Mark Wieder via use-livecode
In reply to this post by Mark Wieder via use-livecode
I am currently working as a teacher in an upper secondary school in Norway. I teach Computer Science and languages like English and Norwegian. Besides working as a teacher for more than 20 years, I have also experience from running various businesses. The combination of the two very different, but also in some parts, very common experiences, forms the basis of my thoughts on this topic.
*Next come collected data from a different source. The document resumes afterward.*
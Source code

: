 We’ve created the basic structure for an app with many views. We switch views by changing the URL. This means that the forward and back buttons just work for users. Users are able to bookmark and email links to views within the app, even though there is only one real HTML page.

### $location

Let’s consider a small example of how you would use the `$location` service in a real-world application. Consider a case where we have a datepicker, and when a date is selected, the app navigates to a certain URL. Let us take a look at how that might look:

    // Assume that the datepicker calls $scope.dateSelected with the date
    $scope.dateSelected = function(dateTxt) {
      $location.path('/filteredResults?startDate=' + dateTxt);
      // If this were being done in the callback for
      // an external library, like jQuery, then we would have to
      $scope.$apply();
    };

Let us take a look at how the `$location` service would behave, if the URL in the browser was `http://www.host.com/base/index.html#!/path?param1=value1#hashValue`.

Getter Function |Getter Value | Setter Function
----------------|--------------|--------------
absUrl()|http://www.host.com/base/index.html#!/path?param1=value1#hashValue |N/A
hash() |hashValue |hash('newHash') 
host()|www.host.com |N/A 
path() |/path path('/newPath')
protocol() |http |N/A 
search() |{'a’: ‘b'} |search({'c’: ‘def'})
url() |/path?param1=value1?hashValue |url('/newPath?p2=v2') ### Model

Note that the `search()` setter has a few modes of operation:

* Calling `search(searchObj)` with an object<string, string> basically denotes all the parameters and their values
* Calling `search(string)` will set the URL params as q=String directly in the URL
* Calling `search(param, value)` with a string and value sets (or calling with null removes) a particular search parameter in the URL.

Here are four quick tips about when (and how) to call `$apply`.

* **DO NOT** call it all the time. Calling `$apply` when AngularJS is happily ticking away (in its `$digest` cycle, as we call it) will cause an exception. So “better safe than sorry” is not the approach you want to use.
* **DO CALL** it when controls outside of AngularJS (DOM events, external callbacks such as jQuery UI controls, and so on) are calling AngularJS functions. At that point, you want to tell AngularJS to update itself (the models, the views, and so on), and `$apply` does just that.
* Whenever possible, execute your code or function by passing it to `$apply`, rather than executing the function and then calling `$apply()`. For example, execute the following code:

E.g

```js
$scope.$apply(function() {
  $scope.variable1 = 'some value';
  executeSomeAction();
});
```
From being in charge of running a business with about 20 employees and more than 100 recurring customers, I have learnt the importance of due diligence in all aspects of running the business. Whenever I was about to make a promise to a customer, I alone was responsible for making sure I could keep this promise. If the job at hand required new tools, I would never commit to the task before I actually had said tool at my disposal. Sure enough, I could find vendors who would promise to deliver on time, but to me such promises are nothing more than a good intention.

I look at the LC Roadmap in very much the same way. As a teacher I think I understand why the LC Roadmap is not a reliable tool to use for planning future solutions. As a teacher I am supposed to make plans in advance. I should make a plan for the whole of the school year, and a plan for each semester, the latter more detailed than the first. They are very much like the roadmap or the promises from vendors.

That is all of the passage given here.